Null – A Work in Progress by Noa Wertheim.AYELET DEKEL
Dance is an art form created between people. With the exception of a solo performed by a choreographer, the process of creating a dance almost always involves several people: choreographer, dancers, rehearsal director, costume set and lighting designers, and musicians. Over time, a dance company becomes a community, for the Vertigo Dance Company this sense of community is an integral part of their vision.
Founded in 1992 by Noa Wertheim and Adi Sha’al, the Vertigo Dance Company has found long term artistic partners in composer Ran Bagno, artistic assistant Rina Wertheim Koren, rehearsal director Sandra Baron, costume and set designer Rakefet Levy and lighting designer Dani Fishof. Their dialogue is characterized by close relationships; while always open to experience and change, welcoming new ideas, collaborators and visitors to the creative community.
In this spirit, the company invited visitors to the studio in late April to watch rehearsals in progress for Noa Wertheim’s new work: NULL. The dance will premiere on June 12, 2011, opening the Karmiel Dance Festival 2011. In anticipation of the premiere, there will be a performance in Jerusalem on June 6, 2011 at the Gerard Bachar Centre, where the company has made its home for many years.

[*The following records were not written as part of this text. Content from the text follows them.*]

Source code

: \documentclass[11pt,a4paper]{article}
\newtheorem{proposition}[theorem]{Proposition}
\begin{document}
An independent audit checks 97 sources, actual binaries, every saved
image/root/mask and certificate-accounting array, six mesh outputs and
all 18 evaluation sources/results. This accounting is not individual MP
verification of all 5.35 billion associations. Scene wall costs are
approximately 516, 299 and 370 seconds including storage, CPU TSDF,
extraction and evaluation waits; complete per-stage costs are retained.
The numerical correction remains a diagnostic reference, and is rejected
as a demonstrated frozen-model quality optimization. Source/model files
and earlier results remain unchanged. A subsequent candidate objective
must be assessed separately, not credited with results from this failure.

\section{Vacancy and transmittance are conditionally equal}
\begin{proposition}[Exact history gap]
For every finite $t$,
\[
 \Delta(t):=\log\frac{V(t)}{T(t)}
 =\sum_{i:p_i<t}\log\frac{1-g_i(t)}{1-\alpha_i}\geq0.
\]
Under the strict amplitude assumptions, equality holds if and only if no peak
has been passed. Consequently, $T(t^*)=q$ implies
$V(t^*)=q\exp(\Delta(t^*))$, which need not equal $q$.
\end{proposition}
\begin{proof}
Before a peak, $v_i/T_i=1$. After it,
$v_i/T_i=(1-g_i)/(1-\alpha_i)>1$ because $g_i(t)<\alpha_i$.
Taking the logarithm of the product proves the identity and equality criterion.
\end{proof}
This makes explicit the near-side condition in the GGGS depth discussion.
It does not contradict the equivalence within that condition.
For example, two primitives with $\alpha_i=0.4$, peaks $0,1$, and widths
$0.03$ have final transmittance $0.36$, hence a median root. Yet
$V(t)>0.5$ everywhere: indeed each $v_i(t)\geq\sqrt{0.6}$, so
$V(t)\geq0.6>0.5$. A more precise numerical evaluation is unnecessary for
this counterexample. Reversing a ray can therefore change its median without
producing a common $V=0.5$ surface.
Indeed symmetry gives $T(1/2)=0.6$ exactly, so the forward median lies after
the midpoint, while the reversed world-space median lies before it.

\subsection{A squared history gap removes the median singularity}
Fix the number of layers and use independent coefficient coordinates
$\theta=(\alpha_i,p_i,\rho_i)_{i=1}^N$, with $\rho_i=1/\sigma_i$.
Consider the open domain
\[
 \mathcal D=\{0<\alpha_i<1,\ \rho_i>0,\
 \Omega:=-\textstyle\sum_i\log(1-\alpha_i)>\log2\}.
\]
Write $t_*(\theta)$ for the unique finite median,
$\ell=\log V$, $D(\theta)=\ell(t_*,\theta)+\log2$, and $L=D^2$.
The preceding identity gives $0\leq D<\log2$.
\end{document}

On entering the room, one change was immediately apparent: in this work Rina Wertheim Koren had moved from the dance floor to join Noa, the two sisters and Sandra observing the dancers intently. Taking a seat alongside them, some of the dancers were familiar to me, others, who have recently joined the company, I encountered for the first time.
As the dancers moved, I recognized the impulses I have come to identify with Noa’s work: a strong connection to the ground that pushes up to leap into the air, the ever-shifting balance of power and movement between the individual and the group, a presence at once symbolic and exuberantly physical. Large movements demanding strength, speed and agility are interwoven with moments of delicate nuance: a hand spirals down the length of the torso like a feather in the wind, three hand gestures in different relationship to the body repeat like words in sign or code at different intervals in the dance, acquiring a symbolic significance.

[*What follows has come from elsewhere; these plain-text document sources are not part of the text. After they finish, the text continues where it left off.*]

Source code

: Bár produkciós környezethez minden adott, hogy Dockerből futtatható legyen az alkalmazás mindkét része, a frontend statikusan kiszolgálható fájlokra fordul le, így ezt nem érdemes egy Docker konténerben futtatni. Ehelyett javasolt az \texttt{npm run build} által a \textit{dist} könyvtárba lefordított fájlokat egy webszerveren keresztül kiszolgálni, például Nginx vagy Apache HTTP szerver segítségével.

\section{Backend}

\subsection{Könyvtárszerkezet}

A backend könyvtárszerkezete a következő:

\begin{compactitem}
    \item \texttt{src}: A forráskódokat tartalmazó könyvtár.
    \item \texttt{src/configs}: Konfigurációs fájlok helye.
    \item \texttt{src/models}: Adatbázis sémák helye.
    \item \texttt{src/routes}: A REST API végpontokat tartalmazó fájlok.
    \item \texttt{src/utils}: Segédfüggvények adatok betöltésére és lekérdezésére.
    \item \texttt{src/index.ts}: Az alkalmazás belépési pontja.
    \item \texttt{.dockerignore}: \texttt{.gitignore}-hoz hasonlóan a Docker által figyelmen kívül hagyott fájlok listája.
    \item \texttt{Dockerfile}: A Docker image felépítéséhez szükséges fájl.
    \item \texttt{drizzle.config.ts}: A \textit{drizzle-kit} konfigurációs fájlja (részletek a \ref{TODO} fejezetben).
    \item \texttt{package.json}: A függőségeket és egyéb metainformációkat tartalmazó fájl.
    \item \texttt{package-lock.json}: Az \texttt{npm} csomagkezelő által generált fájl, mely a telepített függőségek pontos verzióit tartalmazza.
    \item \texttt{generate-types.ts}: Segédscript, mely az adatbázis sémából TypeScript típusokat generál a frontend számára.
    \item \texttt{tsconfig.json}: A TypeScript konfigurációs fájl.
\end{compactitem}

Noa briefly commented to me that as she was in the process of editing the work, the dancers were not dancing full out, but only marking. The three women observed, reflected and commented on the dance as it took form on the studio floor, and the dancers commented freely as well. Trying out different sequences, experimenting, repeating the same section over and over again, yet each time with a subtle difference that alters the feel of the movement. The intensity of the work is difficult to imagine, commanding complete dedication of the body and mind, it is mesmerizing to observe.
When the dancers took a break, Noa took time out from NULL to tell me about the work in progress. “The music is growing with the work,” she said, “What I am seeing now is in different sequence. Two weeks ago I had 50 minutes on silence; the costumes were set up, half the info was there.”
Noa explained that in embarking on NULL, Ran Bagno, who has composed original music for most of Noa Wertheim’s choreography, “felt that the dialogue we were accustomed to in the past wouldn’t bring out this work to its fullest. I love to work with him, we’ve been working together for 15 years and I wanted him to stay with me.” The solution they found was to add a musical partner, Stefan Ferry, a former dancer with the Batsheva Dance Company who had worked with the Vertigo Dance Workshop, to “bring something new into the mix.”
The process was not always easy, recalled Noa, “We each have different languages, different perspectives. We had some difficult moments, but suddenly this week something started happening. Stefan brought another dimension into the soundtrack, layering the sound. Ran and I never worked like this before. I still don’t understand what is happening…”
In the empty space of the studio, Noa gestured to indicate the visual aspects of NULL, saying, “On the right there will be a white fabric lit from behind and also on the back two flat strips will create large walls of light, and the audience will be somewhat lit. I never saw it; I just have it in my mind. We saw a model. Rakefet Levi and Dani Fishof are working together. There will be white bathroom tiles on the fourth wall; it somehow reminds me of teeth…and some source of water like a sink that reminds me of a public bath.”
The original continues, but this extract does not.